§ EXERCISE INSTRUCTIONS
Give back, unchanged, the line containing "DEMO中的 aar SDK" and every line after it up to the end of the listing.

Segment Open

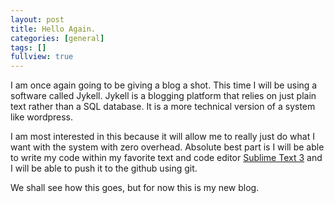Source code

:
 ```yaml
---
layout: post
title: Hello Again.
categories: [general]
tags: []
fullview: true
---
```


I am once again going to be giving a blog a shot. This time I will be using a software called Jykell. Jykell is a blogging platform that relies on just plain text rather than a SQL database. It is a more technical version of a system like wordpress. 

I am most interested in this because it will allow me to really 	just do what I want with the system with zero overhead. Absolute best part is I will be able to write my code within my favorite text and code editor <a href="http://www.sublimetext.com/3">Sublime Text 3</a> and I will be able to push it to the github using git.

We shall see how this goes, but for now this is my new blog.
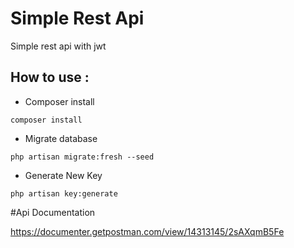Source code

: # Simple Rest Api

Simple rest api with jwt

## How to use : 

- Composer install
```
composer install
```
- Migrate database
```
php artisan migrate:fresh --seed
```

- Generate New Key
```
php artisan key:generate

```


#Api Documentation

https://documenter.getpostman.com/view/14313145/2sAXqmB5Fe
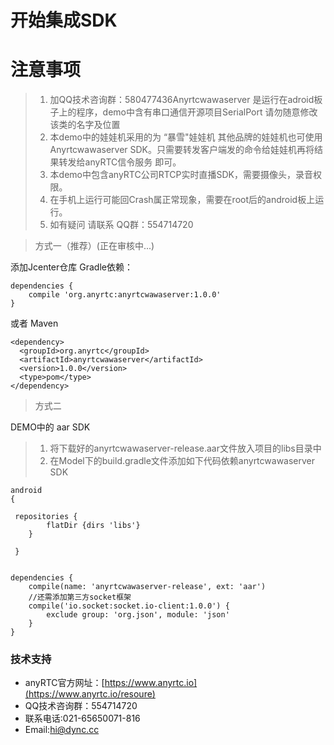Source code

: # 开始集成SDK

# 注意事项

>1. 加QQ技术咨询群：580477436Anyrtcwawaserver 是运行在adroid板子上的程序，demo中含有串口通信开源项目SerialPort 请勿随意修改该类的名字及位置
>2. 本demo中的娃娃机采用的为 “暴雪"娃娃机  其他品牌的娃娃机也可使用Anyrtcwawaserver SDK。只需要转发客户端发的命令给娃娃机再将结果转发给anyRTC信令服务
即可。
>3. 本demo中包含anyRTC公司RTCP实时直播SDK，需要摄像头，录音权限。
>4. 在手机上运行可能回Crash属正常现象，需要在root后的android板上运行。
>5. 如有疑问 请联系 QQ群：554714720




>方式一（推荐）(正在审核中...)

添加Jcenter仓库 Gradle依赖：

```
dependencies {
    compile 'org.anyrtc:anyrtcwawaserver:1.0.0'
}
```

或者 Maven
```
<dependency>
  <groupId>org.anyrtc</groupId>
  <artifactId>anyrtcwawaserver</artifactId>
  <version>1.0.0</version>
  <type>pom</type>
</dependency>
```

>方式二

 DEMO中的 aar SDK

>1. 将下载好的anyrtcwawaserver-release.aar文件放入项目的libs目录中
>2. 在Model下的build.gradle文件添加如下代码依赖anyrtcwawaserver SDK

```
android
{

 repositories {
        flatDir {dirs 'libs'}
    }
    
 }
    
```
```
dependencies {
    compile(name: 'anyrtcwawaserver-release', ext: 'aar')
    //还需添加第三方socket框架
    compile('io.socket:socket.io-client:1.0.0') {
        exclude group: 'org.json', module: 'json'
    }
}
```

### 技术支持
- anyRTC官方网址：[https://www.anyrtc.io](https://www.anyrtc.io/resoure)
- QQ技术咨询群：554714720
- 联系电话:021-65650071-816
- Email:hi@dync.cc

Segment Closed

§ REPLY TO THE TASK
 DEMO中的 aar SDK

>1. 将下载好的anyrtcwawaserver-release.aar文件放入项目的libs目录中
>2. 在Model下的build.gradle文件添加如下代码依赖anyrtcwawaserver SDK

```
android
{

 repositories {
        flatDir {dirs 'libs'}
    }
    
 }
    
```
```
dependencies {
    compile(name: 'anyrtcwawaserver-release', ext: 'aar')
    //还需添加第三方socket框架
    compile('io.socket:socket.io-client:1.0.0') {
        exclude group: 'org.json', module: 'json'
    }
}
```

### 技术支持
- anyRTC官方网址：[https://www.anyrtc.io](https://www.anyrtc.io/resoure)
- QQ技术咨询群：554714720
- 联系电话:021-65650071-816
- Email:hi@dync.cc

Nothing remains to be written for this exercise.